Source data section start

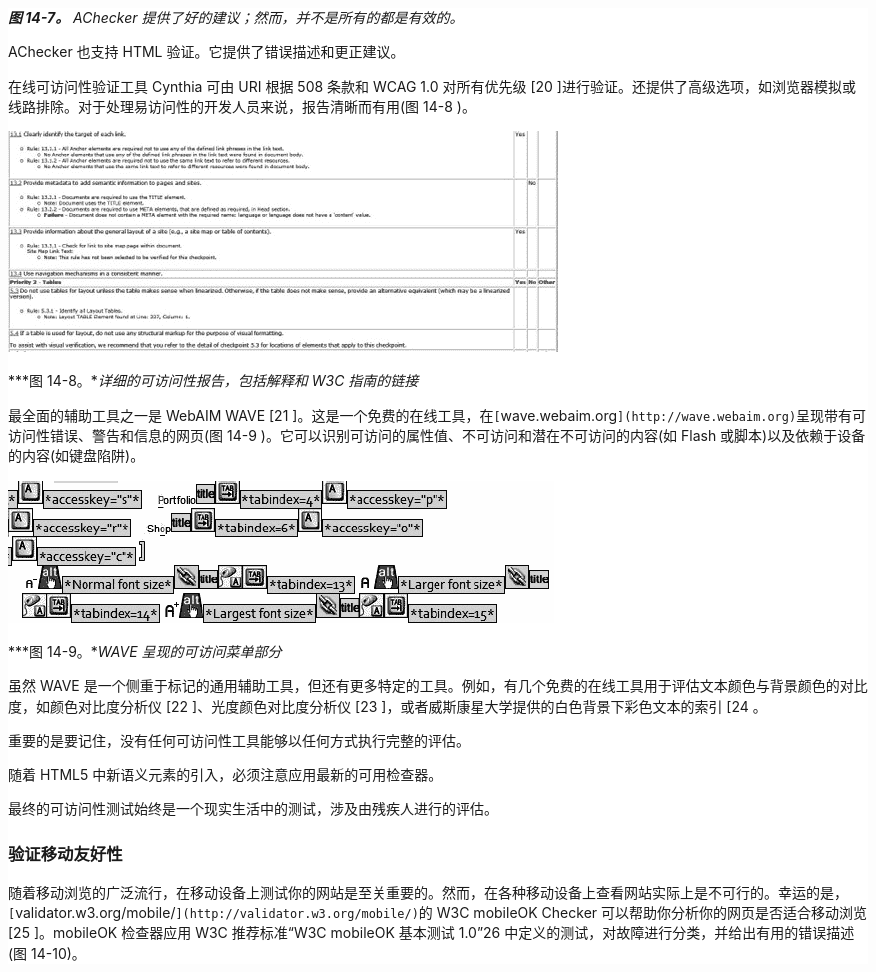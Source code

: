 ***图 14-7。** AChecker 提供了好的建议；然而，并不是所有的都是有效的。*

AChecker 也支持 HTML 验证。它提供了错误描述和更正建议。

在线可访问性验证工具 Cynthia 可由 URI 根据 508 条款和 WCAG 1.0 对所有优先级 [20 ]进行验证。还提供了高级选项，如浏览器模拟或线路排除。对于处理易访问性的开发人员来说，报告清晰而有用(图 14-8 )。

![images](img/1408.jpg)

***图 14-8。**详细的可访问性报告，包括解释和 W3C 指南的链接*

最全面的辅助工具之一是 WebAIM WAVE  [21 ]。这是一个免费的在线工具，在`[`wave.webaim.org`](http://wave.webaim.org)`呈现带有可访问性错误、警告和信息的网页(图 14-9 )。它可以识别可访问的属性值、不可访问和潜在不可访问的内容(如 Flash 或脚本)以及依赖于设备的内容(如键盘陷阱)。

![images](img/1409.jpg)

***图 14-9。**WAVE 呈现的可访问菜单部分*

虽然 WAVE 是一个侧重于标记的通用辅助工具，但还有更多特定的工具。例如，有几个免费的在线工具用于评估文本颜色与背景颜色的对比度，如颜色对比度分析仪 [22 ]、光度颜色对比度分析仪 [23 ]，或者威斯康星大学提供的白色背景下彩色文本的索引 [24 。

重要的是要记住，没有任何可访问性工具能够以任何方式执行完整的评估。

随着 HTML5 中新语义元素的引入，必须注意应用最新的可用检查器。

最终的可访问性测试始终是一个现实生活中的测试，涉及由残疾人进行的评估。

### 验证移动友好性

随着移动浏览的广泛流行，在移动设备上测试你的网站是至关重要的。然而，在各种移动设备上查看网站实际上是不可行的。幸运的是，`[`validator.w3.org/mobile/`](http://validator.w3.org/mobile/)`的 W3C mobileOK Checker 可以帮助你分析你的网页是否适合移动浏览 [25 ]。mobileOK 检查器应用 W3C 推荐标准“W3C mobileOK 基本测试 1.0”26 中定义的测试，对故障进行分类，并给出有用的错误描述(图 14-10)。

Source data section end

■ Required work
Gather up every line from the listing above in which the word "AChecker" occurs.

■ Solved exercise
: ***图 14-7。** AChecker 提供了好的建议；然而，并不是所有的都是有效的。*
AChecker 也支持 HTML 验证。它提供了错误描述和更正建议。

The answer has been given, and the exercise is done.